__Work item__: Of the material below, the lines to be retyped are those from the line containing "- Start warming water" through the line containing "5. First rise", inclusive; reproduce them exactly.

Start of Block

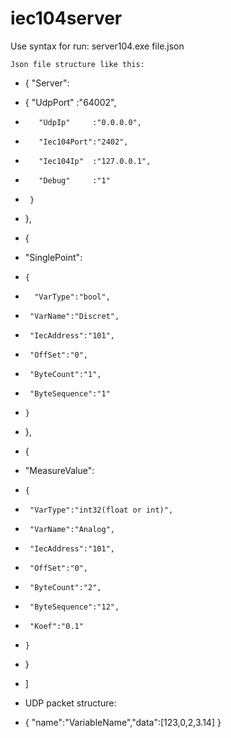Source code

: ﻿# iec104server

Use syntax for run: server104.exe file.json
```
Json file structure like this:
```
-  { "Server":
-    {   "UdpPort"   :"64002",
-        "UdpIp"     :"0.0.0.0",
-        "Iec104Port":"2402",
-        "Iec104Ip"  :"127.0.0.1",
-        "Debug"     :"1"
-      }
-  },
-  {
-   "SinglePoint":
-     {
-       "VarType":"bool",
-      "VarName":"Discret",
-      "IecAddress":"101",
-      "OffSet":"0",
-      "ByteCount":"1",
-      "ByteSequence":"1" 
-     }
-  },
-  {
-   "MeasureValue":
-     { 
-      "VarType":"int32(float or int)",
-      "VarName":"Analog",
-      "IecAddress":"101",
-      "OffSet":"0",
-      "ByteCount":"2",
-      "ByteSequence":"12", 
-      "Koef":"0.1"
-     }
-  }
- ]

- UDP packet structure:
- { "name":"VariableName","data":[123,0,2,3.14] }

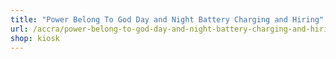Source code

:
 ```yaml
---
title: "Power Belong To God Day and Night Battery Charging and Hiring"
url: /accra/power-belong-to-god-day-and-night-battery-charging-and-hiring/
shop: kiosk
---
```


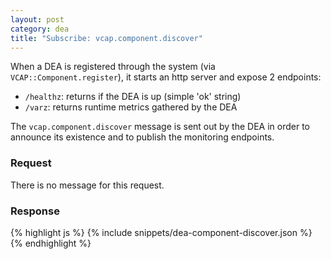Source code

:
 ```yaml
---
layout: post
category: dea
title: "Subscribe: vcap.component.discover"
---
```


When a DEA is registered through the system (via `VCAP::Component.register`), it starts an
http server and expose 2 endpoints:

* `/healthz`:  returns if the DEA is up (simple 'ok' string)
* `/varz`: returns runtime metrics gathered by the DEA

The `vcap.component.discover` message is sent out by the DEA in order to announce
its existence and to publish the monitoring endpoints.

### Request

There is no message for this request.

### Response

<div class="js example">
{% highlight js %}
{% include snippets/dea-component-discover.json %}
{% endhighlight %}
</div>
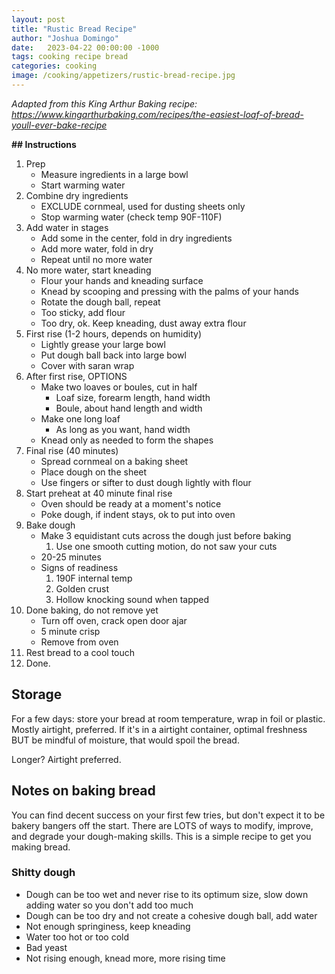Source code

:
 ```yaml
---
layout: post
title: "Rustic Bread Recipe"
author: "Joshua Domingo"
date:   2023-04-22 00:00:00 -1000
tags: cooking recipe bread  
categories: cooking
image: /cooking/appetizers/rustic-bread-recipe.jpg
---
```

*Adapted from this King Arthur Baking recipe: https://www.kingarthurbaking.com/recipes/the-easiest-loaf-of-bread-youll-ever-bake-recipe*


**## Instructions**

1. Prep
   - Measure ingredients in a large bowl
   - Start warming water
2. Combine dry ingredients
   - EXCLUDE cornmeal, used for dusting sheets only
   - Stop warming water (check temp 90F-110F)
3. Add water in stages
   - Add some in the center, fold in dry ingredients
   - Add more water, fold in dry
   - Repeat until no more water
4. No more water, start kneading
   - Flour your hands and kneading surface
   - Knead by scooping and pressing with the palms of your hands
   - Rotate the dough ball, repeat
   - Too sticky, add flour
   - Too dry, ok. Keep kneading, dust away extra flour
5. First rise (1-2 hours, depends on humidity)
   - Lightly grease your large bowl
   - Put dough ball back into large bowl
   - Cover with saran wrap
6. After first rise, OPTIONS
   - Make two loaves or boules, cut in half
     - Loaf size, forearm length, hand width
     - Boule, about hand length and width
   - Make one long loaf
     - As long as you want, hand width
   - Knead only as needed to form the shapes
7. Final rise (40 minutes)
   - Spread cornmeal on a baking sheet
   - Place dough on the sheet
   - Use fingers or sifter to dust dough lightly with flour
8. Start preheat at 40 minute final rise
   - Oven should be ready at a moment's notice
   - Poke dough, if indent stays, ok to put into oven
9. Bake dough
   - Make 3 equidistant cuts across the dough just before baking
     1. Use one smooth cutting motion, do not saw your cuts
   - 20-25 minutes
   - Signs of readiness
     1. 190F internal temp
     2. Golden crust
     3. Hollow knocking sound when tapped
10. Done baking, do not remove yet
    - Turn off oven, crack open door ajar
    - 5 minute crisp
    - Remove from oven
11. Rest bread to a cool touch
12. Done.

## Storage

For a few days: store your bread at room temperature, wrap in foil or plastic. Mostly airtight, preferred. If it's in a airtight container, optimal freshness BUT be mindful of moisture, that would spoil the bread.

Longer? Airtight preferred.

## Notes on baking bread

You can find decent success on your first few tries, but don't expect it to be bakery bangers off the start. There are LOTS of ways to modify, improve, and degrade your dough-making skills. This is a simple recipe to get you making bread. 

### Shitty dough
- Dough can be too wet and never rise to its optimum size, slow down adding water so you don't add too much
- Dough can be too dry and not create a cohesive dough ball, add water
- Not enough springiness, keep kneading
- Water too hot or too cold
- Bad yeast
- Not rising enough, knead more, more rising time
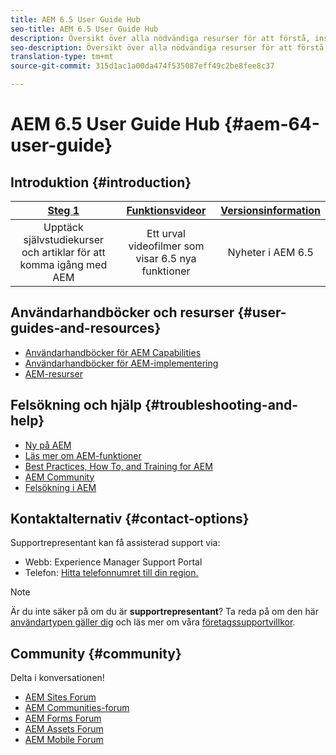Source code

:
 ```yaml
---
title: AEM 6.5 User Guide Hub
seo-title: AEM 6.5 User Guide Hub
description: Översikt över alla nödvändiga resurser för att förstå, installera, hantera och använda AEM 6.5
seo-description: Översikt över alla nödvändiga resurser för att förstå, installera, hantera och använda AEM 6.5
translation-type: tm+mt
source-git-commit: 315d1ac1a00da474f535087eff49c2be8fee8c37

---
```



# AEM 6.5 User Guide Hub {#aem-64-user-guide}

## Introduktion {#introduction}

| [Steg 1](https://helpx.adobe.com/experience-manager/get-started.html) | [Funktionsvideor](https://helpx.adobe.com/experience-manager/kt/index/aem-6-5-videos.html) | [Versionsinformation](https://helpx.adobe.com/experience-manager/6-5/release-notes.html) |
|:-:|:-:|:-:|
| Upptäck självstudiekurser och artiklar för att komma igång med AEM | Ett urval videofilmer som visar 6.5 nya funktioner | Nyheter i AEM 6.5 |

## Användarhandböcker och resurser {#user-guides-and-resources}

* [Användarhandböcker för AEM Capabilities](capabilities.md)
* [Användarhandböcker för AEM-implementering](implementation.md)
* [AEM-resurser](resources.md)

## Felsökning och hjälp {#troubleshooting-and-help}

* [Ny på AEM](new.md)
* [Läs mer om AEM-funktioner](learn.md)
* [Best Practices, How To, and Training for AEM](best-practice.md)
* [AEM Community](community.md)
* [Felsökning i AEM](troubleshooting.md)

## Kontaktalternativ {#contact-options}

Supportrepresentant kan få assisterad support via:

* Webb: Experience Manager Support Portal
* Telefon: [Hitta telefonnumret till din region.](https://helpx.adobe.com/contact/dma-external/DMACustomeCareRegionalPhoneNumbers.html)

>[!NOTE]
>
>Är du inte säker på om du är **supportrepresentant**? Ta reda på om den här [användartypen gäller dig](https://helpx.adobe.com/experience-cloud/supported-users.html) och läs mer om våra [företagssupportvillkor](https://helpx.adobe.com/support/programs/enterprise-support-terms.html).

## Community {#community}

Delta i konversationen!

* [AEM Sites Forum](http://help-forums.adobe.com/content/adobeforums/en/experience-manager-forum/adobe-experience-manager.html)
* [AEM Communities-forum](http://help-forums.adobe.com/content/adobeforums/en/experience-manager-forum/aem-communities.html)
* [AEM Forms Forum](http://help-forums.adobe.com/content/adobeforums/en/experience-manager-forum/aem-forms.html)
* [AEM Assets Forum](http://help-forums.adobe.com/content/adobeforums/en/experience-manager-forum/aem-assets.html)
* [AEM Mobile Forum](http://forums.adobe.com/community/experiencemanagermobile)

End of Block

__Solution__:
   - Start warming water
2. Combine dry ingredients
   - EXCLUDE cornmeal, used for dusting sheets only
   - Stop warming water (check temp 90F-110F)
3. Add water in stages
   - Add some in the center, fold in dry ingredients
   - Add more water, fold in dry
   - Repeat until no more water
4. No more water, start kneading
   - Flour your hands and kneading surface
   - Knead by scooping and pressing with the palms of your hands
   - Rotate the dough ball, repeat
   - Too sticky, add flour
   - Too dry, ok. Keep kneading, dust away extra flour
5. First rise (1-2 hours, depends on humidity)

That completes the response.